Information Block Start

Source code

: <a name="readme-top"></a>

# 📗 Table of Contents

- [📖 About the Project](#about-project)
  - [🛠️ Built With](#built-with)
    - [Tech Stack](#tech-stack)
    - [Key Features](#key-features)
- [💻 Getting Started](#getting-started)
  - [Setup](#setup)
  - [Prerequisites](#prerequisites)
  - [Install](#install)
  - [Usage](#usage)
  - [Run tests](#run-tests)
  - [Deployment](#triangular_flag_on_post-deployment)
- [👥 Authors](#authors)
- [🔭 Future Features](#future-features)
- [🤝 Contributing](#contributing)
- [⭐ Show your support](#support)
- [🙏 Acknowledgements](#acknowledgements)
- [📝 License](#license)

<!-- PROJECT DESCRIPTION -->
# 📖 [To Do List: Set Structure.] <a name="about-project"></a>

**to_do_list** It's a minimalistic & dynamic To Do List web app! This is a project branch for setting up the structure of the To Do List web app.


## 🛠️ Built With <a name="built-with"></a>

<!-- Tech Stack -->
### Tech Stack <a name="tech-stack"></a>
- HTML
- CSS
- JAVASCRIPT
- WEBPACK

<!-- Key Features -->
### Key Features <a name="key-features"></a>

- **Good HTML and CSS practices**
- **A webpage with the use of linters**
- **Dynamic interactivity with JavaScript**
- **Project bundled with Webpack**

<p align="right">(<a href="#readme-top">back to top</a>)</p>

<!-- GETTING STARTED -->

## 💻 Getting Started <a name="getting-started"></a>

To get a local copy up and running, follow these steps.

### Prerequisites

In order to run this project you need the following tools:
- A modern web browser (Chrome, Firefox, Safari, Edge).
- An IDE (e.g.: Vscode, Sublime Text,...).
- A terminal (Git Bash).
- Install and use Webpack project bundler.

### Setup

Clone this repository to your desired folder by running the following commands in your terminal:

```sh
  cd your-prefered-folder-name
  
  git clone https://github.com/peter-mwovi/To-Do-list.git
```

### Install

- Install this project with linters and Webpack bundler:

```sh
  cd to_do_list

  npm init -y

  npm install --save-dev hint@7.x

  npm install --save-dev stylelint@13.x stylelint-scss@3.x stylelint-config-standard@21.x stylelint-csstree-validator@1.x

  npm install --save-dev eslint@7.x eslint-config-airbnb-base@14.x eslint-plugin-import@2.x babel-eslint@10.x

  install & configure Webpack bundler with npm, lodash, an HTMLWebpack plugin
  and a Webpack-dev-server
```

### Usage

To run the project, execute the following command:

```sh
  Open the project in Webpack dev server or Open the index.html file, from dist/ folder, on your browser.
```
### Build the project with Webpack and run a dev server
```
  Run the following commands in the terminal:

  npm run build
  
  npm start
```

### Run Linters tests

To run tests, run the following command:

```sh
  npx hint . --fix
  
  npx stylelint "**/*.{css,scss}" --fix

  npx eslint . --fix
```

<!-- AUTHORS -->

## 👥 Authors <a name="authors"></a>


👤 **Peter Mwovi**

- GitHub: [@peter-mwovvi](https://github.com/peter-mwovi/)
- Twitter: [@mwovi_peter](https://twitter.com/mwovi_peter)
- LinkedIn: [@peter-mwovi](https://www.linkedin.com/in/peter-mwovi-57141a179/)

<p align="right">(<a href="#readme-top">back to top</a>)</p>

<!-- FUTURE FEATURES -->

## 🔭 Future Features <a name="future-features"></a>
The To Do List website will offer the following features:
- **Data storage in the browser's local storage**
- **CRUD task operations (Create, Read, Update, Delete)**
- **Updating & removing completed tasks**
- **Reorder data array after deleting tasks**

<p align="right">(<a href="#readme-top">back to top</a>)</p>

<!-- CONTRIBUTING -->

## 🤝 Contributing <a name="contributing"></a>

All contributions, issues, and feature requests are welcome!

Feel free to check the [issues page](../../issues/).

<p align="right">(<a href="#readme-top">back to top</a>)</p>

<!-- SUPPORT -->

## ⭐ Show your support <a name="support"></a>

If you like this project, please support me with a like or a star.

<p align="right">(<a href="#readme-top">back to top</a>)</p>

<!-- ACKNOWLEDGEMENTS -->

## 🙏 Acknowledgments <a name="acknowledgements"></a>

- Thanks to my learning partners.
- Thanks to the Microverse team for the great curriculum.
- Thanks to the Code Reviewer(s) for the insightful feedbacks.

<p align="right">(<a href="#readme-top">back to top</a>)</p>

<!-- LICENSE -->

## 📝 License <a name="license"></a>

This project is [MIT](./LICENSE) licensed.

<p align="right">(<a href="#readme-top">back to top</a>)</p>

Information Block End
Information Block Start

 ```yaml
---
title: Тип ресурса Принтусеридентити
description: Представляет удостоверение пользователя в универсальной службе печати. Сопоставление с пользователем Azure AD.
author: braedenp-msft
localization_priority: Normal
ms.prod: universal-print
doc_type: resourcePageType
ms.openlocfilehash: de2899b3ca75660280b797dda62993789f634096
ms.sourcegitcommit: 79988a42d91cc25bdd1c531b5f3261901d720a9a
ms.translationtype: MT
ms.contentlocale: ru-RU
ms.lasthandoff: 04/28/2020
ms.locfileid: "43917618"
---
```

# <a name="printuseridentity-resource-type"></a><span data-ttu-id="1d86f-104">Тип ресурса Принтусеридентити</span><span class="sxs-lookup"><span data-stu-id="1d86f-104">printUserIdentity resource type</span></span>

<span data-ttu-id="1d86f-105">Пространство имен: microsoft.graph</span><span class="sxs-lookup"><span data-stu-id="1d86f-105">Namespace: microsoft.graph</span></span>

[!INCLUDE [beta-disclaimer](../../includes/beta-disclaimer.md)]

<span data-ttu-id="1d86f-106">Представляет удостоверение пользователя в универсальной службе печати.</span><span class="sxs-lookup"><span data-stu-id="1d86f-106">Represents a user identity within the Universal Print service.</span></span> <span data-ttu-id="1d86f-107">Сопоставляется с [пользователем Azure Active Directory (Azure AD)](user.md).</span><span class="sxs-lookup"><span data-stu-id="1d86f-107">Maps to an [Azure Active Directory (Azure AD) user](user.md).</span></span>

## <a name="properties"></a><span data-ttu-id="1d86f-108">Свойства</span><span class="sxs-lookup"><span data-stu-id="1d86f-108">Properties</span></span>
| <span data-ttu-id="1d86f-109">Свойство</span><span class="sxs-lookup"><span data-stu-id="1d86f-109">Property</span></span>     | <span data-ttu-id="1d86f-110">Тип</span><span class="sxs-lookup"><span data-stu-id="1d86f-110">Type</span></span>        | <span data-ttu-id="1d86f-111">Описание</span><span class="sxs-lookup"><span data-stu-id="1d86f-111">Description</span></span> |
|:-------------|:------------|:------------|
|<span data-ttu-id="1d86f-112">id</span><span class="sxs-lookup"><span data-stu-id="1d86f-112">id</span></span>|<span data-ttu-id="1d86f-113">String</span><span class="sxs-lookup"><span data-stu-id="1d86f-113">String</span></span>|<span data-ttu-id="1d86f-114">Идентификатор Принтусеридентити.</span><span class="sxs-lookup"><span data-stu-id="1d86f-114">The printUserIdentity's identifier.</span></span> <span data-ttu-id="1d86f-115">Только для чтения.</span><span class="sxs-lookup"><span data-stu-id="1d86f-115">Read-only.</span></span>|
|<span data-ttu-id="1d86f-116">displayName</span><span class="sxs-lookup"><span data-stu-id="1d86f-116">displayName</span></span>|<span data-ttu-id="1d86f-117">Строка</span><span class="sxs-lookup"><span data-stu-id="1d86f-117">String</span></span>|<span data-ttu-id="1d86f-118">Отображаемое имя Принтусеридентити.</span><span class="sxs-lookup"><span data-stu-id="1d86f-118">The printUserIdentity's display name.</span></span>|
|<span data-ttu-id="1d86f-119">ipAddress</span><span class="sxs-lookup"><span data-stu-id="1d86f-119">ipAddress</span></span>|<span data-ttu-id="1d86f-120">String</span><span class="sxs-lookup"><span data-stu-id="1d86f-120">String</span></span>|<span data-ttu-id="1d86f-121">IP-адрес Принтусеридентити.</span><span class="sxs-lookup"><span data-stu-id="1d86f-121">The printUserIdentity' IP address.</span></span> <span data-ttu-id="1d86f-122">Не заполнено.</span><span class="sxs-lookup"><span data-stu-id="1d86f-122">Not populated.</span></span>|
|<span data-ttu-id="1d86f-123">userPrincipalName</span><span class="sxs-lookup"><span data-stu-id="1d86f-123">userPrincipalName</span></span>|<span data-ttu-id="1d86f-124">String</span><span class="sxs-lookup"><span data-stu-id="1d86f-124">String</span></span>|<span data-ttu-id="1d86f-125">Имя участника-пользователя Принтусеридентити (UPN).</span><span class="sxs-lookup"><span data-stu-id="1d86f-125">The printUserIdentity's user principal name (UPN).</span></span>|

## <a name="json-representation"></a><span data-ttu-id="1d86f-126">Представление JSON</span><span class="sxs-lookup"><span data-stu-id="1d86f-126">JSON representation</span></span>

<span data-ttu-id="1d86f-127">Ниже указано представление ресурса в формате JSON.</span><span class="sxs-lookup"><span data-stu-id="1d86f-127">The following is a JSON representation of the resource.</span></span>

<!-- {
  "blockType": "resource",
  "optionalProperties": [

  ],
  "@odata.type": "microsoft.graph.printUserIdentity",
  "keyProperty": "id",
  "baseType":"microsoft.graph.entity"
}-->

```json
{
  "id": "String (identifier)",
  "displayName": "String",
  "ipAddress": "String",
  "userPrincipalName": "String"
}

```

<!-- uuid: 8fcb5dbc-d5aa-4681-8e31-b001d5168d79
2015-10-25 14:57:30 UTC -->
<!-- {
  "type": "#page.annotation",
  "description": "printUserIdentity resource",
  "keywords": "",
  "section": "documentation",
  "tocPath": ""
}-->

Information Block End
Information Block Start

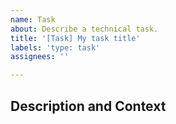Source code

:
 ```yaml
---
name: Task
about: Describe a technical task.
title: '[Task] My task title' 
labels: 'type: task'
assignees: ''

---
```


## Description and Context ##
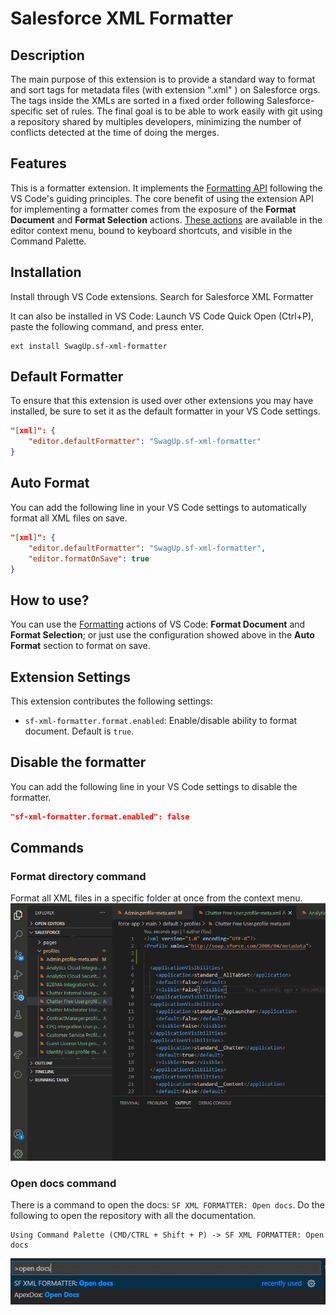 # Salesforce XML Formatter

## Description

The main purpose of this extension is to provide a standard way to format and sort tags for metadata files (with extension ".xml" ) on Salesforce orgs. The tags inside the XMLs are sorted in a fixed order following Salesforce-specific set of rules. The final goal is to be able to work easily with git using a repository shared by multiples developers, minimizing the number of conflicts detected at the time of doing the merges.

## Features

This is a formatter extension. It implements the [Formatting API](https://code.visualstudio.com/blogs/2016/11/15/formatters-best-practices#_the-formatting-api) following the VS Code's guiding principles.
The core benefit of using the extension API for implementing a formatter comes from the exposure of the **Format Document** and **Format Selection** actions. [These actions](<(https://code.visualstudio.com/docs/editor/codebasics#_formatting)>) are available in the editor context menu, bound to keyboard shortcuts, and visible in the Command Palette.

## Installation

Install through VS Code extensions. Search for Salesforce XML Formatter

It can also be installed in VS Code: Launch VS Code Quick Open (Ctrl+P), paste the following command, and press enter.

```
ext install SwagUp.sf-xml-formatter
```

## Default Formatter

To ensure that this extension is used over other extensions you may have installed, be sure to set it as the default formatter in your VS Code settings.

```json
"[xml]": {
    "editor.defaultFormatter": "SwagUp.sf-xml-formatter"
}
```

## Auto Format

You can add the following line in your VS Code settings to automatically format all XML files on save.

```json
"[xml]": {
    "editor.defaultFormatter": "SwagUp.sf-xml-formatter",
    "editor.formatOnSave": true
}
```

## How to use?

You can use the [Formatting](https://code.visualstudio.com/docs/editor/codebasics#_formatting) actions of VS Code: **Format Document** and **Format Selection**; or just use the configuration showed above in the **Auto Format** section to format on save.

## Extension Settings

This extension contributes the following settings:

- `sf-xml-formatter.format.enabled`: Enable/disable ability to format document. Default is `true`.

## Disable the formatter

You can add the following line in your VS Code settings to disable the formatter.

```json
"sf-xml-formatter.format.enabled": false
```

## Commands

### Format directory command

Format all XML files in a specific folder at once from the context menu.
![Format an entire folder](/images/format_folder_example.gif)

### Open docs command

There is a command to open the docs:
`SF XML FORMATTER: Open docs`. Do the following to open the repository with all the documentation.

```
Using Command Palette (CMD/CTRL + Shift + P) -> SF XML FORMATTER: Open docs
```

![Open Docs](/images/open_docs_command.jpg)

Information Block End

Your objective => Could you restate, word for word, the lines above from the one with "- [🤝 Contributing](#contributing)" to the one with "### Install", both included?

Response area =>
- [🤝 Contributing](#contributing)
- [⭐ Show your support](#support)
- [🙏 Acknowledgements](#acknowledgements)
- [📝 License](#license)

<!-- PROJECT DESCRIPTION -->
# 📖 [To Do List: Set Structure.] <a name="about-project"></a>

**to_do_list** It's a minimalistic & dynamic To Do List web app! This is a project branch for setting up the structure of the To Do List web app.


## 🛠️ Built With <a name="built-with"></a>

<!-- Tech Stack -->
### Tech Stack <a name="tech-stack"></a>
- HTML
- CSS
- JAVASCRIPT
- WEBPACK

<!-- Key Features -->
### Key Features <a name="key-features"></a>

- **Good HTML and CSS practices**
- **A webpage with the use of linters**
- **Dynamic interactivity with JavaScript**
- **Project bundled with Webpack**

<p align="right">(<a href="#readme-top">back to top</a>)</p>

<!-- GETTING STARTED -->

## 💻 Getting Started <a name="getting-started"></a>

To get a local copy up and running, follow these steps.

### Prerequisites

In order to run this project you need the following tools:
- A modern web browser (Chrome, Firefox, Safari, Edge).
- An IDE (e.g.: Vscode, Sublime Text,...).
- A terminal (Git Bash).
- Install and use Webpack project bundler.

### Setup

Clone this repository to your desired folder by running the following commands in your terminal:

```sh
  cd your-prefered-folder-name
  
  git clone https://github.com/peter-mwovi/To-Do-list.git
```

### Install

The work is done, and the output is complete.